■ YOUR OBJECTIVE: Take each line in the entries below that holds "space" and show it.

=-=-=-=-=

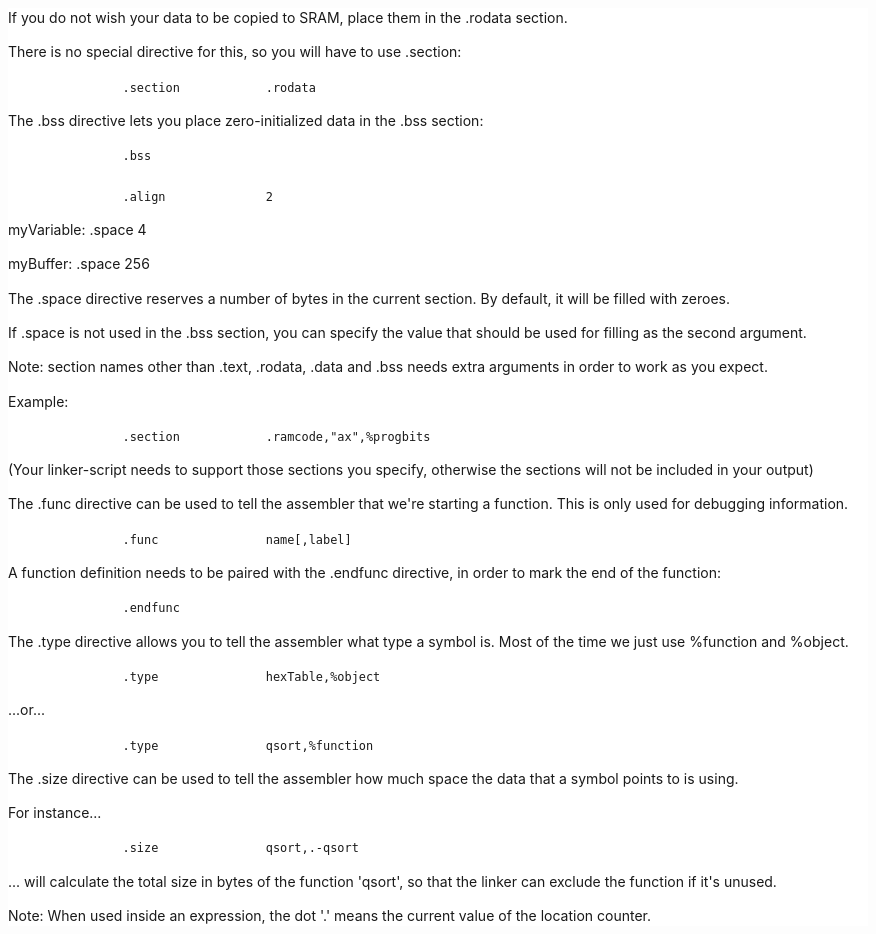 If you do not wish your data to be copied to SRAM, place them in the .rodata section.

There is no special directive for this, so you will have to use .section:

                    .section            .rodata

The .bss directive lets you place zero-initialized data in the .bss section:

                    .bss

                    .align              2

myVariable:         .space              4

myBuffer:           .space              256

The .space directive reserves a number of bytes in the current section. By default, it will be filled with zeroes.

If .space is not used in the .bss section, you can specify the value that should be used for filling as the second argument.

Note: section names other than .text, .rodata, .data and .bss needs extra arguments in order to work as you expect.

Example:

                    .section            .ramcode,"ax",%progbits

(Your linker-script needs to support those sections you specify, otherwise the sections will not be included in your output)

The .func directive can be used to tell the assembler that we're starting a function. This is only used for debugging information.

                    .func               name[,label]

A function definition needs to be paired with the .endfunc directive, in order to mark the end of the function:

                    .endfunc

The .type directive allows you to tell the assembler what type a symbol is. Most of the time we just use %function and %object.

                    .type               hexTable,%object

...or...

                    .type               qsort,%function

The .size directive can be used to tell the assembler how much space the data that a symbol points to is using.

For instance...

                    .size               qsort,.-qsort

... will calculate the total size in bytes of the function 'qsort', so that the linker can exclude the function if it's unused.

Note: When used inside an expression, the dot '.' means the current value of the location counter.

=-=-=-=-=

■ RESPONSE TO THE TASK:
myVariable:         .space              4
myBuffer:           .space              256
The .space directive reserves a number of bytes in the current section. By default, it will be filled with zeroes.
If .space is not used in the .bss section, you can specify the value that should be used for filling as the second argument.
The .size directive can be used to tell the assembler how much space the data that a symbol points to is using.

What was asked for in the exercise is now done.